As some of you know a few weeks ago I was having a rough time. I had made the realization that I may lose my house with this separation and it was hitting me hard. In the midst of this horribly emotional week I received an e-mail from my dear friend Dom. She was going to hold an Autumn Retreat at her wonderful brainchild The Creative Wheel Centre. This was to be her first W.I.N. (Women In Nature) retreat, and was I interested. I was ecstatic to discover it was on a weekend that the boys were going to be at their Father's house. It was just what I needed.
So Saturday morning, I packed up my camping gear, and my bike, and headed to Creative Wheel to see what I might discover about myself with Dom as my guide. There were five women that were committed enough to brave the cold, dreary weather. That were committed enough to spend a weekend in an unheated building, with no electricity, or running indoor plumbing. That were committed enough to be honest with themselves about the stuff that they needed to explore.
We began the weekend by taking an oath of confidentiality in order to respect each other and make the retreat a safe place for everyone.(so I will only talk about my own experiences) We then moved on to breaking in Dom's new set of Medicine Cards. We passed them around, and each drew a card. When I drew my card two stuck together, and since it wasn't my first time drawing cards I knew that I should keep both. These cards were drawn with the intention of finding a guide for the duration of the weekend. The cards that I drew were the BUFFALO(prayer and abundance), and the LIZARD(dreams). These were very appropriate guides for my weekend since one of my main goals was to start the process of manifesting my dream clinic/retreat centre.
Later in the day on Saturday we were taken on a "shamanic journey" in order to discover our true spirit guide. This was a 20 minute process where we were lying comfortably on the floor while Dom drummed for us. We were guided to search for an "opening" to the underworld where we would meet at least on animal that would tell us if they were or were not our spirit guide.
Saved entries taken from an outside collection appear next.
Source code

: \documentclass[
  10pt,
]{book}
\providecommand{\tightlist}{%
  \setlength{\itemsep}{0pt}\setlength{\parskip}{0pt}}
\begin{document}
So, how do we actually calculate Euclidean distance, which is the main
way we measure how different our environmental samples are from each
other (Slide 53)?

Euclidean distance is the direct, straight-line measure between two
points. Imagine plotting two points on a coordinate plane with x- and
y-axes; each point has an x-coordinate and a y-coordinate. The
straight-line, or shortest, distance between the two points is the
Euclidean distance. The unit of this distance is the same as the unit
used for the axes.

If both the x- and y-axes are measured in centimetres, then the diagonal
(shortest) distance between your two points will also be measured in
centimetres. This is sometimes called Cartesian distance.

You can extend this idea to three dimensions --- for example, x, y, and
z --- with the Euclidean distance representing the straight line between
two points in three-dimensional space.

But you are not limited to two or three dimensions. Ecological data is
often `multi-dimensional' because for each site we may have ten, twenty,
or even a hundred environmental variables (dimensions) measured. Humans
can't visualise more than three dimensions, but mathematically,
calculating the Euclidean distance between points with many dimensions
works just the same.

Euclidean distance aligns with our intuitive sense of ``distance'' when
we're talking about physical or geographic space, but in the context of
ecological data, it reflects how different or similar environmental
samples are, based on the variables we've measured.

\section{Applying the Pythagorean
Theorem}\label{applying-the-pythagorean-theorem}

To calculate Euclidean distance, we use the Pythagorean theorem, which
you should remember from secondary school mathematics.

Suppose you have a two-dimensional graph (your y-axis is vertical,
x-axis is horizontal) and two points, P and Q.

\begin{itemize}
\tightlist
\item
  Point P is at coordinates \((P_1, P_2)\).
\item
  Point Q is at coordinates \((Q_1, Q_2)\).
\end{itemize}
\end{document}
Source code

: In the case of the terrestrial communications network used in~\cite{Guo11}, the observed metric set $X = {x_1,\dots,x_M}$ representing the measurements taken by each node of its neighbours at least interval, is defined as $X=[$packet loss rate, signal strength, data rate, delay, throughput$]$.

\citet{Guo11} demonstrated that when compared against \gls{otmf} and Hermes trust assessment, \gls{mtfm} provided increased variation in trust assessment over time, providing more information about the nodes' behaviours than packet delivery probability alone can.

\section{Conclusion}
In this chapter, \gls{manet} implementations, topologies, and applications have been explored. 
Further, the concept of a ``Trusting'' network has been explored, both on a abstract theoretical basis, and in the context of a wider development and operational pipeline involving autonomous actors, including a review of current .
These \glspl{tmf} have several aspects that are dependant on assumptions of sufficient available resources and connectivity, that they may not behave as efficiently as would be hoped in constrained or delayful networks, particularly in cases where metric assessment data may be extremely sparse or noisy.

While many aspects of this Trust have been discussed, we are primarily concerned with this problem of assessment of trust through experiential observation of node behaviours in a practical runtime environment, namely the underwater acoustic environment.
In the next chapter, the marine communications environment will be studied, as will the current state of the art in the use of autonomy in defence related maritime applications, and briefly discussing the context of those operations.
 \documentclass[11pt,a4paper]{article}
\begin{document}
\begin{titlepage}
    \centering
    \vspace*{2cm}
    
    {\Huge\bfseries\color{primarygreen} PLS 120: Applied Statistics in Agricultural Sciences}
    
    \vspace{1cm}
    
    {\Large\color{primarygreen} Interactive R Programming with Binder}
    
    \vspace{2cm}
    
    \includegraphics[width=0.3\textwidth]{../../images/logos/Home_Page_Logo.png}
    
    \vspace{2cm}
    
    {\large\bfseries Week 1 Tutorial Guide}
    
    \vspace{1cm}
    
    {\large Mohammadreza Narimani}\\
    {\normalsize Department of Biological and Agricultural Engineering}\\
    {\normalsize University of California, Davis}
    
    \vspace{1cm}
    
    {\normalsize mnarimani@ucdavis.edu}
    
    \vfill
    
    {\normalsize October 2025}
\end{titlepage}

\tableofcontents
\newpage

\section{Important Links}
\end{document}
Unfortunately I was not able to find the opening to the underworld because I was constantly interrupted every time I set out on my journey by people in my life. I did not get frustrated about this, but decided to contemplate what it means. Which I am still doing.
That night I slept alone in my tent. I was totally dead to the world, which I didn't realize until the next morning when Dom asked if I heard her restart the fire at 3am. The answer was "no".
Sunday we spent the morning chatting by the fire, drinking coffee and eating wonderful oatmeal. The afternoon was spent hiking in the rain up the mountain. We did so quietly, paying attention to the Earth and taking MANY pictures, mostly of mushrooms. At the top of the mountain we had tea, and made a small fire where we drew another card while asking a question. We also made a small tobacco offering to thank the Universe for all that we have.
The question I asked at the top of the mountain was, How will I accomplish my goal of creating my centre? The guide I got was the Squirrel(gathering). This is the perfect guide for that particular journey.
The entire weekend offered me many ideas to think about. It also helped me towards a much more concrete idea of what I want my future to look like. I met some really very amazing women. Dom is hoping to hold a W.I.N. retreat in each season. I hope that I will be able to continue attending them. Dom hopes that I will become a co-facilitator with her. This is an exciting, and very frightening idea.
The weekend was EXACTLY what I needed. I am very grateful.